This article is more than 1 year old

Big Blue says Power7 will make world smarter

It's not a chip. It's a system

If you believe that putting sensors on all manner of infrastructure systems, gathering telemetry on them in real time, and automating how they perform to the nth degree will all make the world a better place, you're well suited to a job at IBM selling its vision of a Smarter Planet - and some Power7 servers.

The top brass of Big Blue's Systems and Technology Group pitched the Smarter Planet vision yesterday at the company's Power7 launch in New York. The basic idea is that key infrastructure systems - transportation, electricity, and water - will need massively more powerful iron to gather up telemetry and use it to run this infrastructure more efficiently and that IBM is the vendor you could trust to deliver that big iron. IBM, you see, sells systems, not just commodity servers.

Of course, if IBM is wrong, then it went to a lot of trouble to create more powerful boxes that will do little more than consolidate footprints among its AIX customer base and entice some HP-UX and Solaris shops over to the AIX fold over the long haul. (This footprint contraction has most certainly happened in its mainframe and AS/400 customer bases, by the way).

But no one wants to talk about how elastic (or inelastic) demand for processing capacity will be in the Unix market, particularly once new iron from IBM, Hewlett-Packard, and Oracle starts grinding against each other around the middle of the year like the action on the dance floor in a private club in the Bronx. (Wait, that's the wrong metaphor, but you know what I mean).
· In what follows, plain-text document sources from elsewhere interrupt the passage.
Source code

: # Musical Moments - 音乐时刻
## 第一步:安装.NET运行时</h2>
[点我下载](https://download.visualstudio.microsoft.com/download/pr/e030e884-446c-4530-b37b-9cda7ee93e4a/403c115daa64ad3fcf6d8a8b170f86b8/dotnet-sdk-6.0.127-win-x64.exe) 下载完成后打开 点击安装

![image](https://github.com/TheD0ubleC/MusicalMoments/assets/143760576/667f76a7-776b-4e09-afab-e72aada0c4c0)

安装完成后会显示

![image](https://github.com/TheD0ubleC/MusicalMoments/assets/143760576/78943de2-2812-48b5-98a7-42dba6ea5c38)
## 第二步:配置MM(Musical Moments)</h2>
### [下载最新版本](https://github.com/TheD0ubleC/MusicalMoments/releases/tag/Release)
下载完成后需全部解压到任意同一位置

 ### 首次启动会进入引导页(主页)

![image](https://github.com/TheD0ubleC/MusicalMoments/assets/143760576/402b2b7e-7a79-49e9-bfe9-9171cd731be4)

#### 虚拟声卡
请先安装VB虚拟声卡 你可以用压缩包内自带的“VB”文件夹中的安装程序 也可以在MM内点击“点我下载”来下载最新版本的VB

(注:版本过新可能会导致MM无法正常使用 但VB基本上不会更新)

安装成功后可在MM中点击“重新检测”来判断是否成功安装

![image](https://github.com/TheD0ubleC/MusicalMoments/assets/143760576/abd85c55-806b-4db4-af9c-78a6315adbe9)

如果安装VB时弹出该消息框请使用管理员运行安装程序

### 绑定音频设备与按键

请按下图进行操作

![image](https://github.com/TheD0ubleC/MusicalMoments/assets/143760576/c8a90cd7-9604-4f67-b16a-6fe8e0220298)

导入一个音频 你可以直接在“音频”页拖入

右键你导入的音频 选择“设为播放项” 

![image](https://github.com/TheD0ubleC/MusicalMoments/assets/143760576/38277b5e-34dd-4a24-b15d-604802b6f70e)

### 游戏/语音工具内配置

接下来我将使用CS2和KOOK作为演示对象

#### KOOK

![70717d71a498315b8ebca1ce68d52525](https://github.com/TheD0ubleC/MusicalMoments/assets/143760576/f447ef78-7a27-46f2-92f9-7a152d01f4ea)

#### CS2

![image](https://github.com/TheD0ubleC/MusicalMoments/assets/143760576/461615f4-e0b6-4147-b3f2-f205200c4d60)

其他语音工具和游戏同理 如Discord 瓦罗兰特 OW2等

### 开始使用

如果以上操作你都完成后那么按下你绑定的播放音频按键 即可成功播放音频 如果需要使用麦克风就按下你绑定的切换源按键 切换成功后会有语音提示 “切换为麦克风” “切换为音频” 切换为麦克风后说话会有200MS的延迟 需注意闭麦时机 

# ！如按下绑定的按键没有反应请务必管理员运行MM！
All that IBM knows for sure is that the Unix market is somewhere around $14bn to $15bn and that at $4bn each, Sun and HP have money that IBM wants.

"This is not a chip announcement, it is a systems announcement," said Rod Adkins, senior vice president and general manager of STG. "This is not a reaction, this is not a new strategy based on a recent acquisition," Adkins said referring to Oracle's $7.4bn consumption of Sun, turning the company into a hardware maker and one that surprisingly says it is committed to building application-tuned systems.
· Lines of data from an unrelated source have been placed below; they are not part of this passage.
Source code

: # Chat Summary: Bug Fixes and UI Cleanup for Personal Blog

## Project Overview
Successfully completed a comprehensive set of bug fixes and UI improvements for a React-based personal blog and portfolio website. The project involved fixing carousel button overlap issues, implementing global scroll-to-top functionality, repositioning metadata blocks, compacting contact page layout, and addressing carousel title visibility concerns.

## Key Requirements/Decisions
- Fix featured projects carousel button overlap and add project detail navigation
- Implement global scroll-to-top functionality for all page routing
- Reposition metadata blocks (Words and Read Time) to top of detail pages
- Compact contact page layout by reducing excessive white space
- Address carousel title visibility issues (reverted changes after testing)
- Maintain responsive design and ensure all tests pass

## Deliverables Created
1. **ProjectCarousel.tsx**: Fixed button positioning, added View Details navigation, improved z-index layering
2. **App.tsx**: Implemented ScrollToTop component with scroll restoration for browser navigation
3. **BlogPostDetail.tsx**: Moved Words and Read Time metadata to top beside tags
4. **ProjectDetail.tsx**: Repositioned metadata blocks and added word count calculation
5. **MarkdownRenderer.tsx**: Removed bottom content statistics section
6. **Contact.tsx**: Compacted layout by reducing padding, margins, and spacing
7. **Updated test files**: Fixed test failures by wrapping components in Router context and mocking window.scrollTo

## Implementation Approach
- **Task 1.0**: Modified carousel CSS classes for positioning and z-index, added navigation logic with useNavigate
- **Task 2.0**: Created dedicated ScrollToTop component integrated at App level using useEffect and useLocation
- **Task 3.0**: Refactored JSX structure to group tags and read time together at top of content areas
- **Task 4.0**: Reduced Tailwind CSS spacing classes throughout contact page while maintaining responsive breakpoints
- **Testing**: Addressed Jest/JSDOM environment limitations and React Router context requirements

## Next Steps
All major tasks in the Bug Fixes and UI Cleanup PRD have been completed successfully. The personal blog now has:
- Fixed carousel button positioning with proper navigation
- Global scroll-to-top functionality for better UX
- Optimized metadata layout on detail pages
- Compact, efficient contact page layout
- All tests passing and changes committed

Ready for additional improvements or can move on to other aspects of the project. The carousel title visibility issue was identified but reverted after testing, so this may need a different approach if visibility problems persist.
"This is not a bag-of-parts announcement," Adkins continued, referring to the Acadia partnership between Cisco Systems, EMC, and its VMware minion as well as the Frontline partnership between HP and Microsoft.

IBM throws statistics around like Sun and Intel when they talk about pervasive computing, and Adkins fired off some numbers in his presentation: over 1 trillion connected devices on networks by 2011, over 2 billion people on the Internet, and a 10X growth in data, most of it unstructured. "The world is becoming more instrumented and more interconnected," explained Adkins. "And that is going to affect every system in the world."
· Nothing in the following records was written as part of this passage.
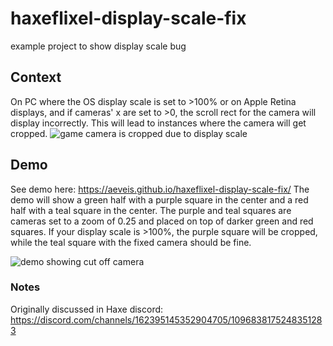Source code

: # haxeflixel-display-scale-fix
example project to show display scale bug

## Context
On PC where the OS display scale is set to >100% or on Apple Retina displays, and if cameras' x are set to >0, the scroll rect for the camera will display incorrectly. This will lead to instances where the camera will get cropped.
![game camera is cropped due to display scale](https://github.com/aeveis/haxeflixel-display-scale-fix/blob/docs/diacombs_example.gif?raw=true)

## Demo
See demo here: https://aeveis.github.io/haxeflixel-display-scale-fix/
The demo will show a green half with a purple square in the center and a red half with a teal square in the center.
The purple and teal squares are cameras set to a zoom of 0.25 and placed on top of darker green and red squares.
If your display scale is >100%, the purple square will be cropped, while the teal square with the fixed camera should be fine.

![demo showing cut off camera](https://github.com/aeveis/haxeflixel-display-scale-fix/blob/docs/demo_example.gif?raw=true)

### Notes
Originally discussed in Haxe discord: https://discord.com/channels/162395145352904705/1096838175248351283
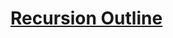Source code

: # [Recursion Outline](https://www.codecademy.com/courses/learn-recursion-python/lessons/recursion-conceptual/exercises/recursion-conceptual-outline)

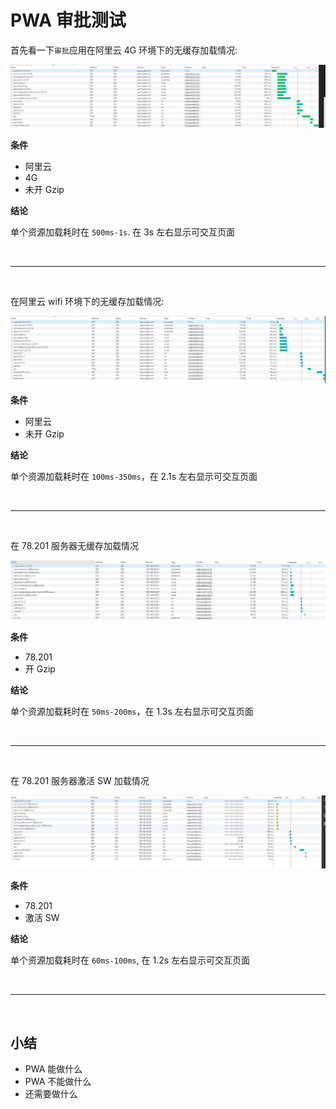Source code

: # PWA 审批测试

首先看一下`审批`应用在阿里云 4G 环境下的无缓存加载情况:

![阿里云4g无缓存加载](attachments/pwa-test/未激活首次加载阿里4g.png)

**条件**

- 阿里云
- 4G
- 未开 Gzip

**结论**

单个资源加载耗时在 `500ms-1s`. 在 3s 左右显示可交互页面

<br/>

---

<br/>

在阿里云 wifi 环境下的无缓存加载情况:

![阿里云无缓存加载](attachments/pwa-test/未激活首次加载阿里.png)

**条件**

- 阿里云
- 未开 Gzip

**结论**

单个资源加载耗时在 `100ms-350ms`，在 2.1s 左右显示可交互页面

<br/>

---

<br/>

在 78.201 服务器无缓存加载情况

![78201无缓存加载](attachments/pwa-test/未激活首次加载.png)

**条件**

- 78.201
- 开 Gzip

**结论**

单个资源加载耗时在 `50ms-200ms`，在 1.3s 左右显示可交互页面

<br/>

---

<br/>

在 78.201 服务器激活 SW 加载情况

![78201激活加载](attachments/pwa-test/激活首次加载.png)

**条件**

- 78.201
- 激活 SW

**结论**

单个资源加载耗时在 `60ms-100ms`, 在 1.2s 左右显示可交互页面

<br/>

---

<br/>

## 小结

- PWA 能做什么
- PWA 不能做什么
- 还需要做什么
To give a sense of the kinds of loads that modern systems are going to have to do in this massively instrumented world, Adkins trotted out some statistics from eMeter, a partner of Big Blue's that is involved in smart electrical grid projects. A utility company in Ontario is looking at installing 10 million smart meters.

Currently, the systems behind the electric power distribution company (which was not named) processes 120 million transactions per year taking in data gathered in from analog meters once or twice per month. (And using those pesky humans with their lunch breaks and health insurance to gather the data).

Installing smart meters at this company and polling the meters once a day - giving the power company fine-grained data and therefore fine-grained control over power generation and distribution - will drive up the transaction loads on the same applications used for calculating the electric bill to 3.65 billion transactions per year and generate over 1 petabyte of data. And polling those smart meters every 15 minutes, as the utility company things is necessary to really do smart grids, will push up transaction loads for keeping track of electric use and generating the bills will skyrocket to 350 billion transactions per year.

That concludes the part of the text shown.